I’m investigating a performance issue, so I want to open this thread to record my investigation result as well as to discuss with TVM experts here.
During auto-tuning, I can observe a excellent performance on my android device, e.g. 8ms inference latency when stable(the first several run is a little bit slow).
but when I use Java API to load and run the model according to the example of Android Deploy, performance become much worse, e.g. 50ms inference latency. even when I repeatedly run inference with same input like below, the latency is still not ideal, (about 25-30ms)
for (int j =0; j < 1000; j++) {
runFunc.invoke();
}
Currently I have 2 questions:
- In current android deploy application(in MainActivity.java), following resource will be created and released in every ModelRunAsyncTask, whether they can be cached somewhere and reused for different image frame?

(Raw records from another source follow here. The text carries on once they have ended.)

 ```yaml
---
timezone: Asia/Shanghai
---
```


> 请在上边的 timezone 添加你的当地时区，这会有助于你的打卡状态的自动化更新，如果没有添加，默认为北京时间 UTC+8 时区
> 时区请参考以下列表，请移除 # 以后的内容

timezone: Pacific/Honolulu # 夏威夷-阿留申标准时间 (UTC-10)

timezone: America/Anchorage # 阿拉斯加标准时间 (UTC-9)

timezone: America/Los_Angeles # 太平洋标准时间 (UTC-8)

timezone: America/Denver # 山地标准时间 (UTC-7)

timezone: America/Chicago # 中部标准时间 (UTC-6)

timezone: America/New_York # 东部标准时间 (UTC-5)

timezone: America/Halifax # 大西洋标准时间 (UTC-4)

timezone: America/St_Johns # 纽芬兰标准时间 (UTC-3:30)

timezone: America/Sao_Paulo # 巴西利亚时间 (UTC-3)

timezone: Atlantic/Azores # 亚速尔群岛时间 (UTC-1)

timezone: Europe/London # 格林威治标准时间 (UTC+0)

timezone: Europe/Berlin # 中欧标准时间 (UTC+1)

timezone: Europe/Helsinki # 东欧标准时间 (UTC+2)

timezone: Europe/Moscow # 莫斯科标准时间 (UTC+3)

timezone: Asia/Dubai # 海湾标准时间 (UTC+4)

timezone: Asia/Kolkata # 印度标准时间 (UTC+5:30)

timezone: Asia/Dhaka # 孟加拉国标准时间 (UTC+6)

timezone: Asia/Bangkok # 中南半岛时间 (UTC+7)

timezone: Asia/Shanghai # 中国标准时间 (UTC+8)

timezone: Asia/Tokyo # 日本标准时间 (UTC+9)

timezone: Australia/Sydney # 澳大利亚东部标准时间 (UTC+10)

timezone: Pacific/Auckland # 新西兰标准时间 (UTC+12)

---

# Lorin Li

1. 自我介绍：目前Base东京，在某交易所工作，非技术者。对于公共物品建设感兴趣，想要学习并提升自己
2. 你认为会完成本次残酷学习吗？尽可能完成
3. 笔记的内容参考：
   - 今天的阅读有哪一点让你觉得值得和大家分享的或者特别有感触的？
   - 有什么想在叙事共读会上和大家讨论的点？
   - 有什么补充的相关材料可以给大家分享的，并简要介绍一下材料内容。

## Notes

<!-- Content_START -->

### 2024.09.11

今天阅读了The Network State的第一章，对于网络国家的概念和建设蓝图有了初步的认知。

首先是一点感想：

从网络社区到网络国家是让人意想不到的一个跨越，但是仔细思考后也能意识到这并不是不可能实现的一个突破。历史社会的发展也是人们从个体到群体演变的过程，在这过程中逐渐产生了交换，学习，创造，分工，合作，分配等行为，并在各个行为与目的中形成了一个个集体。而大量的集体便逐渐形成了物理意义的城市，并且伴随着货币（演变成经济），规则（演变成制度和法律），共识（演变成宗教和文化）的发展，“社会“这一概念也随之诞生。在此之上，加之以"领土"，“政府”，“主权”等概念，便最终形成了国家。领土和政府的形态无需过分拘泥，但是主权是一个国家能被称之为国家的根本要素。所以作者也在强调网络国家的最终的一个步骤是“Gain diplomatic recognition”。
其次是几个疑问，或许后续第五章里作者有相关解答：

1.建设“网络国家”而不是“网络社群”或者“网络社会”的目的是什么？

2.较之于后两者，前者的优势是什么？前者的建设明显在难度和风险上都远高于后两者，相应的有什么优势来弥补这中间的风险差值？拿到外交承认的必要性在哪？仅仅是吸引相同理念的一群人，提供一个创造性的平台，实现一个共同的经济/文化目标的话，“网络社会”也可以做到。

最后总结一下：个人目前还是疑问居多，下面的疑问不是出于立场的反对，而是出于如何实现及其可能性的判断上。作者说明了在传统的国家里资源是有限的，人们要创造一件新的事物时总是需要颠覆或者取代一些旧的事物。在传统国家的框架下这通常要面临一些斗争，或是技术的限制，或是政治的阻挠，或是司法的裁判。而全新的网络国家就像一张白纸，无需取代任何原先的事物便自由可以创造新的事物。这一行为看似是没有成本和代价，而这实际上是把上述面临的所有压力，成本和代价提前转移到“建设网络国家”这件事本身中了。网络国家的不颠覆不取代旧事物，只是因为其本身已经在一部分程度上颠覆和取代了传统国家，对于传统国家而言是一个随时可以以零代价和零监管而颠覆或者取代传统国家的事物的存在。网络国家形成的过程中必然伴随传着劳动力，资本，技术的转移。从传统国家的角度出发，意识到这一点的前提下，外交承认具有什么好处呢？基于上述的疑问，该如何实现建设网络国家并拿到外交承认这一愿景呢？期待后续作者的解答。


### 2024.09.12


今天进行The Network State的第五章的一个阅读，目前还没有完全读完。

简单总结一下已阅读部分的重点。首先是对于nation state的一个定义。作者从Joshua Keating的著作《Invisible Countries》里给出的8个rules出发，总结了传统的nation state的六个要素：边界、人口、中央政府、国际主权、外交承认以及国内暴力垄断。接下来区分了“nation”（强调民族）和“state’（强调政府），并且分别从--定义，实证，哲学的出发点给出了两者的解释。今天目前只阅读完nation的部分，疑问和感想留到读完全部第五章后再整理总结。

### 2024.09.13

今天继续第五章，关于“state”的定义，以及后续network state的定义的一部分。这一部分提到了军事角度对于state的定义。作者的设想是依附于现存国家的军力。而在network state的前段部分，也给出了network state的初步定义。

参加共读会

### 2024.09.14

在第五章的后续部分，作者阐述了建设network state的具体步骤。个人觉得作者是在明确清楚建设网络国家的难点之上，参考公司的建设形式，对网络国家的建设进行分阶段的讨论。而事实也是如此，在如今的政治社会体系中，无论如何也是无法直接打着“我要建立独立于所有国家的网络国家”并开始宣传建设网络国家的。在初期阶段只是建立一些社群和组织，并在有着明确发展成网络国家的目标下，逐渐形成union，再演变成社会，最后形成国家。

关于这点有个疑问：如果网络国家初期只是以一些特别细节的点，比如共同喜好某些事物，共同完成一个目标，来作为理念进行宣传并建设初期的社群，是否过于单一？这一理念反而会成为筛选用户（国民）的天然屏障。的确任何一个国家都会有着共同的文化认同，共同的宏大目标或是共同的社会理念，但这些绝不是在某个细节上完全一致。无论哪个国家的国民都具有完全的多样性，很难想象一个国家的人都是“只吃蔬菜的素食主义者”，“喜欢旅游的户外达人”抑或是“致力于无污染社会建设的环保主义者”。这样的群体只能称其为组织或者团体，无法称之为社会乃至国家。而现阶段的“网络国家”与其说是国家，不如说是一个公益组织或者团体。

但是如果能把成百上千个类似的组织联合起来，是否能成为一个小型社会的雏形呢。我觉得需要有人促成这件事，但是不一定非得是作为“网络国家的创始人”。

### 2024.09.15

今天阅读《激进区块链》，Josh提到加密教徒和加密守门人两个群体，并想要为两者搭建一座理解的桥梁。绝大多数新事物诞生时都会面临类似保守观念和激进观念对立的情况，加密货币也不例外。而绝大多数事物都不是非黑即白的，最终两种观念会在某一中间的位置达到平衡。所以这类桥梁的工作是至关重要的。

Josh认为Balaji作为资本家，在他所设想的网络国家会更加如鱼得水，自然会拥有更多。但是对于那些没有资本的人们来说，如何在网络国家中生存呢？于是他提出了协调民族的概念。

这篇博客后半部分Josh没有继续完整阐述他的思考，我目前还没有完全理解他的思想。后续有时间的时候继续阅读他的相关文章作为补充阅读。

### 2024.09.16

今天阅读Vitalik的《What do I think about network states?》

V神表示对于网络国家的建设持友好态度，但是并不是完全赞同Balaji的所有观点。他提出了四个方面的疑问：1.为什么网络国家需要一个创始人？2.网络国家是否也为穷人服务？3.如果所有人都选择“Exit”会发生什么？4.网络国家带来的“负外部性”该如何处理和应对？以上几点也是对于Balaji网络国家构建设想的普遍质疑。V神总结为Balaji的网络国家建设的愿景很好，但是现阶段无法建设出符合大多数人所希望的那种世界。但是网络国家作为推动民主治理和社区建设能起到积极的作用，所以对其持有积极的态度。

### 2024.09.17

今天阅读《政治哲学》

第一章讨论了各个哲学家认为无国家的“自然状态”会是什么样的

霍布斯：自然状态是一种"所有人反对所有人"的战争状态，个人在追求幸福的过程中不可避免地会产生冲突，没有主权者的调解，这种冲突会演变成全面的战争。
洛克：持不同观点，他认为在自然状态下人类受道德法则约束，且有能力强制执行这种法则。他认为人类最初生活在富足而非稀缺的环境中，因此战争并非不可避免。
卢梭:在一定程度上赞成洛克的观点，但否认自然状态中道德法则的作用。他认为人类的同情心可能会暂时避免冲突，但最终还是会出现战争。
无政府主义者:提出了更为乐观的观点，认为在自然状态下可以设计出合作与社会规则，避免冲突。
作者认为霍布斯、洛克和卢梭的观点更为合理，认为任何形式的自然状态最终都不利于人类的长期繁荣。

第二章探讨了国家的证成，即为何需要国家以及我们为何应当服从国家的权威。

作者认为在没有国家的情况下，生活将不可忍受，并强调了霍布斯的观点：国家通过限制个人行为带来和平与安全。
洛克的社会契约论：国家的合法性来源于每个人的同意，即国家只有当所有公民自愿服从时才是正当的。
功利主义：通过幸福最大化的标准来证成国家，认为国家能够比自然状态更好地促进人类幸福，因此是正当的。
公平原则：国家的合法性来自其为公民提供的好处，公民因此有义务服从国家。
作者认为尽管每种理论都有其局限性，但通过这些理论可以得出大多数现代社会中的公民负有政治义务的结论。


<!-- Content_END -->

NDArray inputNdArray = NDArray.empty(new long[]{1, IMG_CHANNEL, MODEL_INPUT_SIZE, MODEL_INPUT_SIZE}, new TVMType("float32"));
NDArray outputNdArray = NDArray.empty(new long[]{1, 9}, new TVMType("float32"));
Function setInputFunc = graphRuntimeModule.getFunction("set_input");
Function runFunc = graphRuntimeModule.getFunction("run");
Function getOutputFunc = graphRuntimeModule.getFunction("get_output");
- except this Java API, is there other way for me to run the compiled model for my android device? (e.g. currently I’m reading the code to figure out why RPCGetTimeEvaluator, used at the last step in auto-tuning, is super fast, and how it interacts with the compiled model. I really need to reproduce the measures inference latency of 8ms or a close one on my android application.)